The eggheads – based at at the University of Pennsylvania and the University of Maryland, Baltimore County, in the US – enlisted OpenAI's large language models (LLMs) to help with fantasy role playing, specifically Dungeons & Dragons (D&D).
In a preprint paper titled "CALYPSO: LLMs as Dungeon Masters' Assistants," Andrew Zhu, a UPenn doctoral student; Lara Martin, assistant professor at UMBC; Andrew Head, assistant professor at UPenn; and Chris Callison-Burch, associate professor at UPenn, explain how they made use of LLMs to enhance a game that depends highly on human interaction.
D&D first appeared in 1974 as a role-playing game (RPG) in which players assumed the roles of adventuring medieval heroes and acted out those personalities under a storyline directed by a dungeon master (DM) or game master (GM). The prerequisites were a set of rules – published at the time by Tactical Studies Rules – polyhedral dice, pencil, paper, and a shared commitment to interactive storytelling and modest theatrics. Snacks, technically optional, should be assumed.
Alongside such tabletop roleplaying, the proliferation of personal computers in the 1980s led to various computerized versions, both in terms of computer-aided play and entirely electronic simulations – like the recently released Baldur's Gate 3, to name just one of hundreds of titles inspired by D&D and other RPGs.
The academic gamers from UPenn and UMBC set out to see how LLMs could support human DMs, who are responsible for setting the scene where the mutually imagined adventure takes place, for rolling the dice that determine the outcomes of certain actions, for enforcing the rules (which have become rather extensive), and for generally ensuring that the experience is fun and entertaining.

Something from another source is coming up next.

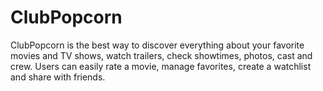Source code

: # ClubPopcorn
ClubPopcorn is the best way to discover everything about your favorite movies and TV shows, watch trailers, check showtimes, photos, cast and crew. Users can easily rate a movie, manage favorites, create a watchlist and share with friends.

To do so, they created a set of three LLM-powered interfaces, called CALYPSO – which stands for Collaborative Assistant for Lore and Yielding Plot Synthesis Objectives. It's designed for playing D&D online through Discord, the popular chat service.
"When given access to CALYPSO, DMs reported that it generated high-fidelity text suitable for direct presentation to players, and low-fidelity ideas that the DM could develop further while maintaining their creative agency," the paper explains. "We see CALYPSO as exemplifying a paradigm of AI-augmented tools that provide synchronous creative assistance within established game worlds, and tabletop gaming more broadly."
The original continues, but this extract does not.